Principle:Apache Paimon Schema Alignment
| Knowledge Sources | |
|---|---|
| Domains | Data_Lake, Data_Ingestion |
| Last Updated | 2026-02-07 00:00 GMT |
Overview
Mechanism for aligning external data schemas with target Paimon table schemas through type conversion and column casting.
Description
Schema alignment resolves type mismatches between incoming data (from Ray Datasets) and target Paimon table schemas. External data often has inferred types that differ from the declared Paimon schema (e.g., int32 vs int64, or string vs large_string). PyarrowFieldParser.from_paimon_schema() generates the canonical PyArrow schema from the Paimon table's fields, and ray_dataset.map_batches() applies batch-level type casting to conform the data.

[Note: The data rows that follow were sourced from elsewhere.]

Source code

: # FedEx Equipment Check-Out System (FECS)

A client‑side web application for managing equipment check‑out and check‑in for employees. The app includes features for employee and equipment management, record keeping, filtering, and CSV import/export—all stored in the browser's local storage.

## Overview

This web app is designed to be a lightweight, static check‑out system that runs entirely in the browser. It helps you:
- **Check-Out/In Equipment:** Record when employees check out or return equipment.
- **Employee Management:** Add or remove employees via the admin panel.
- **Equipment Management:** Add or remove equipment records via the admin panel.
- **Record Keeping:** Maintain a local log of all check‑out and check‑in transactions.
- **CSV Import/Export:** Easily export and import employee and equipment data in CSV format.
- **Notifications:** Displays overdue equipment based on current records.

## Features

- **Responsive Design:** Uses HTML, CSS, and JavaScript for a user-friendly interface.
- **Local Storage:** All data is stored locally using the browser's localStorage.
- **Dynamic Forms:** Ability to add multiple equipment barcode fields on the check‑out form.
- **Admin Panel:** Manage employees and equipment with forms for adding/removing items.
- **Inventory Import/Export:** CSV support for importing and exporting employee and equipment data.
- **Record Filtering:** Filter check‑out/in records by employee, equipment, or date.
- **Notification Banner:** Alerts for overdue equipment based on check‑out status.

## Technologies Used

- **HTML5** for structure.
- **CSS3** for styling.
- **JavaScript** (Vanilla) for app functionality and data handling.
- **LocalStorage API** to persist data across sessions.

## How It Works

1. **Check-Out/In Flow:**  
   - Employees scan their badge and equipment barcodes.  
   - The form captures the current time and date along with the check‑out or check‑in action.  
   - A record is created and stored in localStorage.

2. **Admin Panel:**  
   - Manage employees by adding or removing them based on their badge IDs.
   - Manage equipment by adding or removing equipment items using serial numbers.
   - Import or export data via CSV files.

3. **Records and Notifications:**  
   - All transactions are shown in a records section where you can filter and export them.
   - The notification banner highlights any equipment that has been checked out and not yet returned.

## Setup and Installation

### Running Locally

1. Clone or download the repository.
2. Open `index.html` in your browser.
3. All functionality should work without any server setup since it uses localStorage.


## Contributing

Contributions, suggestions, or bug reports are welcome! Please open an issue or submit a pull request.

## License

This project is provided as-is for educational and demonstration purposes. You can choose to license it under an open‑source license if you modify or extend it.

The alignment process involves:
- Obtain the target schema: Call PyarrowFieldParser.from_paimon_schema(table.table_schema.fields) to generate the canonical PyArrow schema that matches the Paimon table's field definitions.
- Define a casting function: Create a function that takes a PyArrow Table batch and calls batch.cast(target_schema) to convert column types.
- Apply batch-level casting: Use dataset.map_batches(cast_fn, batch_format="pyarrow") to apply the casting function across all batches in the distributed Dataset.
This step is critical for preventing write failures due to schema incompatibility. Common mismatches include:
- Integer width differences: JSON readers may infer int32 while the Paimon table declares int64.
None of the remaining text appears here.